In fact for years, the prevailing security wisdom has been that unless organization or individuals can identify a solid business reason for using Flash, it would be safer to avoid it (see 2016 Resolution: Ditch Flash).
Flash-Carrying Excel Spreadsheet Attacks
On Friday, information security researchers at Cisco’s Talos group reported that it had recovered a malicious Microsoft Excel spreadsheet, written in Korean, that exploits CVE-2018-4878 via an embedded Flash object. Simply opening the document can allow it to download a malware payload from several compromised South Korea websites and then execute it.
How Attacks Proceed
“We identified that the downloaded payload is the well-known remote administration tool named ROKRAT,” the Cisco Talos researchers write in a blog post. The RAT, which they discovered last April, is now well known and “is particularity used with cloud platforms in order to exfiltrate documents and manage infected systems,” they say.
Fake Anime at Work
ROKRAT has been previously seen in numerous attacks, including phishing campaigns that use malicious Word documents. It includes numerous capabilities designed to help it evade detection.

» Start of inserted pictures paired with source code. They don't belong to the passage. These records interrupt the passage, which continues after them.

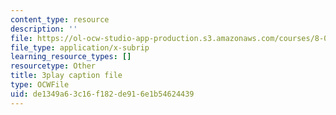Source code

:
 ```yaml
---
content_type: resource
description: ''
file: https://ol-ocw-studio-app-production.s3.amazonaws.com/courses/8-01sc-classical-mechanics-fall-2016/de1349a63c16f182de916e1b54624439_dlJtUvRaGdE.srt
file_type: application/x-subrip
learning_resource_types: []
resourcetype: Other
title: 3play caption file
type: OCWFile
uid: de1349a6-3c16-f182-de91-6e1b54624439
---
```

“Researchers found that ROKRAT has a feature to detect if the victim’s system is running any processes associated with malware detection, debugging tools, or sandbox environments,” researchers at security firm AlienVault said in a blog post published last year. “If detected, the malware will generate dummy HTTP traffic to legitimate websites, including Amazon and Hulu” – as well as Twitter – “to mask its malicious activities. To the untrained eye, the victim appears to be watching anime at work.”
Attacker: Group 123
Cisco Talos researchers say ROKRAT appears to be a tool developed and used by a hacking team designated “Group 123,” which appears to have ties to North Korea. Last month, the researchers said they’d traced at least six attack campaigns last year to the group. Targets included South Korean organizations as well as international organizations.

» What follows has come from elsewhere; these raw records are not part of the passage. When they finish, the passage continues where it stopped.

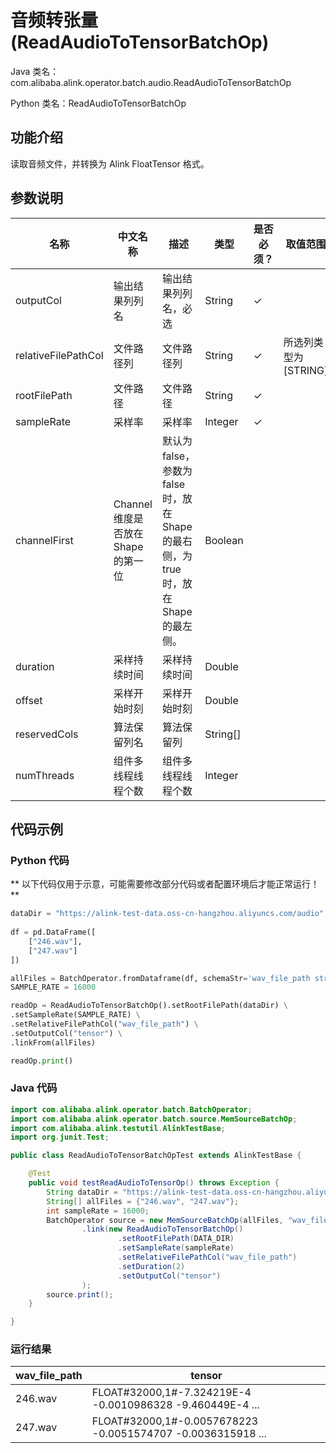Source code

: # 音频转张量 (ReadAudioToTensorBatchOp)
Java 类名：com.alibaba.alink.operator.batch.audio.ReadAudioToTensorBatchOp

Python 类名：ReadAudioToTensorBatchOp


## 功能介绍

读取音频文件，并转换为 Alink FloatTensor 格式。

## 参数说明

| 名称 | 中文名称 | 描述 | 类型 | 是否必须？ | 取值范围 | 默认值 |
| --- | --- | --- | --- | --- | --- | --- |
| outputCol | 输出结果列列名 | 输出结果列列名，必选 | String | ✓ |  |  |
| relativeFilePathCol | 文件路径列 | 文件路径列 | String | ✓ | 所选列类型为 [STRING] |  |
| rootFilePath | 文件路径 | 文件路径 | String | ✓ |  |  |
| sampleRate | 采样率 | 采样率 | Integer | ✓ |  |  |
| channelFirst | Channel维度是否放在Shape的第一位 | 默认为false，参数为false时，放在Shape的最右侧，为true时，放在Shape的最左侧。 | Boolean |  |  | false |
| duration | 采样持续时间 | 采样持续时间 | Double |  |  |  |
| offset | 采样开始时刻 | 采样开始时刻 | Double |  |  | 0.0 |
| reservedCols | 算法保留列名 | 算法保留列 | String[] |  |  | null |
| numThreads | 组件多线程线程个数 | 组件多线程线程个数 | Integer |  |  | 1 |

## 代码示例

### Python 代码

** 以下代码仅用于示意，可能需要修改部分代码或者配置环境后才能正常运行！**

```python
dataDir = "https://alink-test-data.oss-cn-hangzhou.aliyuncs.com/audio";
   
df = pd.DataFrame([
    ["246.wav"],
    ["247.wav"]
])

allFiles = BatchOperator.fromDataframe(df, schemaStr='wav_file_path string')
SAMPLE_RATE = 16000

readOp = ReadAudioToTensorBatchOp().setRootFilePath(dataDir) \
.setSampleRate(SAMPLE_RATE) \
.setRelativeFilePathCol("wav_file_path") \
.setOutputCol("tensor") \
.linkFrom(allFiles)

readOp.print()
```

### Java 代码

```java
import com.alibaba.alink.operator.batch.BatchOperator;
import com.alibaba.alink.operator.batch.source.MemSourceBatchOp;
import com.alibaba.alink.testutil.AlinkTestBase;
import org.junit.Test;

public class ReadAudioToTensorBatchOpTest extends AlinkTestBase {

	@Test
	public void testReadAudioToTensorOp() throws Exception {
		String dataDir = "https://alink-test-data.oss-cn-hangzhou.aliyuncs.com/audio";
		String[] allFiles = {"246.wav", "247.wav"};
		int sampleRate = 16000;
		BatchOperator source = new MemSourceBatchOp(allFiles, "wav_file_path")
				.link(new ReadAudioToTensorBatchOp()
						.setRootFilePath(DATA_DIR)
						.setSampleRate(sampleRate)
						.setRelativeFilePathCol("wav_file_path")
						.setDuration(2)
						.setOutputCol("tensor")
				);
		source.print();
	}

}
```

### 运行结果

wav_file_path|tensor
-------------|------
246.wav|FLOAT#32000,1#-7.324219E-4 -0.0010986328 -9.460449E-4 ...
247.wav|FLOAT#32000,1#-0.0057678223 -0.0051574707 -0.0036315918 ...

But Group 123 has never before been tied to the use of a zero-day vulnerability, they say, leading them to rate the hacking team as “highly skilled, highly motivated and highly sophisticated.”
Costin Raiu, director of Kaspersky Lab’s global research and analysis team, notes that each infection sends a unique ID to the compromised website, which returns a short decryption key that allows the attack to proceed. Without the decryption key, however, security researchers would likely have a difficult time analyzing the attack code.

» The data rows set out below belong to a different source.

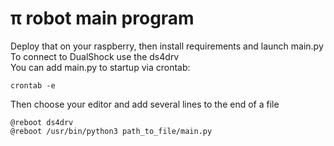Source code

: # **π robot main program**
Deploy that on your raspberry, then install requirements and launch main.py  
To connect to DualShock use the ds4drv  
You can add main.py to startup via crontab:  
```
crontab -e
```
Then choose your editor and add several lines to the end of a file  
```
@reboot ds4drv
@reboot /usr/bin/python3 path_to_file/main.py
```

No decryption key, no fun. Key server was at: hxxp://www[.]dylboiler[.]co[.]kr/admincenter/files/board/4/manager[.]php
— Costin Raiu (@craiu) February 2, 2018
Cisco is guessing attackers used their zero-day attack on prized targets. “Whilst Talos do not have any victim information related to this campaign, we suspect the victim has been a very specific and high value target,” they write. “Utilizing a brand new exploit, previously not seen in the wild, displays they were very determined to ensure their attack worked.”
Flash Set to Retire in 2020
The Flash-using campaign against South Koreans is a reminder that attackers can potentially exploit any software – including browser plug-ins – present on a PC.
But where browsers and plug-ins are concerned, security strides are being made. Since 2016, attacks launched via automated exploit kits, designed to infect websites with drive-by attack software that targets known vulnerabilities in browsers, have been in decline. Many experts say that’s thanks to security improvements on numerous fronts, including both browser makers plug-in makers strengthening their software and adding auto-update functionality. That’s left would-be attackers with fewer widely installed vulnerabilities that they can easily exploit en masse.
Adobe, meanwhile, last year signaled that it plans to retire Flash by 2020 due to declining usage and a move to HTML5.
For anyone concerned about being exploited via a known or as-yet-unknown flaw in the Adobe plug-in now or in the future, why wait for Flash’s retirement party?